I remember the first time I ever saw the Statue of Liberty. It was the summer of 1986. The Statue of Liberty-Ellis Island Foundation (SOLEIF) was formed by President Ronald Reagan in 1982. Lee Iacocca, head of Chrysler Corporation led an effort that raised $600 million for the repair and preservation of the Statue, Liberty Island, and the immigration facilities on Ellis Island.
The foundation spent four years renovating the statue. Architects and engineers worked with historians to develop the plans implemented by almost 1,000 laborers. Liberty’s torch was replaced, her insides strengthened, and new elevators were installed. Liberty Island was closed for four years while they conducted the restoration.
Liberty Weekend was held over the Fourth of July in 1986 to celebrate the reopening. Activities were held over four days. The largest flotilla of tall ships in modern times passed by to honor her in Operation Sail. The Closing Ceremonies were held on July 6 at Giants Stadium. A number of my friends performed in the Liberty Band, with representatives of colleges and universities around the country. Some of us went down to see the ceremonies in person. I had never seen such fesitivities. In addition to the band, we got to see Gene Kelly, Shirley Maclaine, Liza Minelli, Patti LaBelle, the Pointer Sisters, the Four Tops, and more. I didn’t get to visit Ellis Island that weekend (way too many people trying), but I did get to see her from the shore for the very first time. Even from the distance, she was quite imposing (I finally got to visit the statue in 1988, and paid a return visit on the Fourth of July this year).
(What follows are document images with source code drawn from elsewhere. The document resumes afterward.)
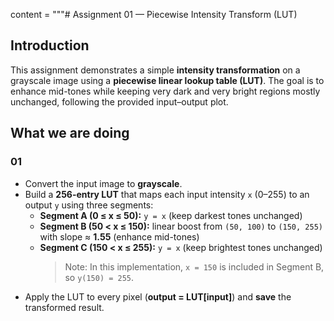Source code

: content = """# Assignment 01 — Piecewise Intensity Transform (LUT)

## Introduction

This assignment demonstrates a simple **intensity transformation** on a grayscale image using a **piecewise linear lookup table (LUT)**. The goal is to enhance mid-tones while keeping very dark and very bright regions mostly unchanged, following the provided input–output plot.

## What we are doing

### 01
- Convert the input image to **grayscale**.
- Build a **256-entry LUT** that maps each input intensity `x` (0–255) to an output `y` using three segments:
  - **Segment A (0 ≤ x ≤ 50):** `y = x` (keep darkest tones unchanged)
  - **Segment B (50 < x ≤ 150):** linear boost from `(50, 100)` to `(150, 255)` with slope ≈ **1.55** (enhance mid-tones)
  - **Segment C (150 < x ≤ 255):** `y = x` (keep brightest tones unchanged)
    > Note: In this implementation, `x = 150` is included in Segment B, so `y(150) = 255`.
- Apply the LUT to every pixel (**output = LUT[input]**) and **save** the transformed result.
Four years later, Ellis Island was reopened, and in 2001 a website was established that provided access to more than 51 million passenger arrival records. After more than a decade in service, the website itself is undergoing a renovation. SOLEIF recently launched a beta version of the new website.
The new site is cleaner, and easier to navigate. You can search by passenger’s name or by ship. Results include a textual transcription of the manifest, an image of the original manifest, and information about the ship (including images of ships that docked here). If you see mistakes in the way your ancestor’s name was indexed, you can request a correction to be made.
If you have an existing account on the old website, you will need to select a new password when you log in to the new site. Other than that, you should have no problems accessing the site.
Remember that this is a beta site, which means some things may not always be working. And other parts may change as they conduct tweaks. The good news is that OLEIF is actively soliciting feedback about the site, and welcomes your comments. Check out the new site at www.libertyellisfoundation.org.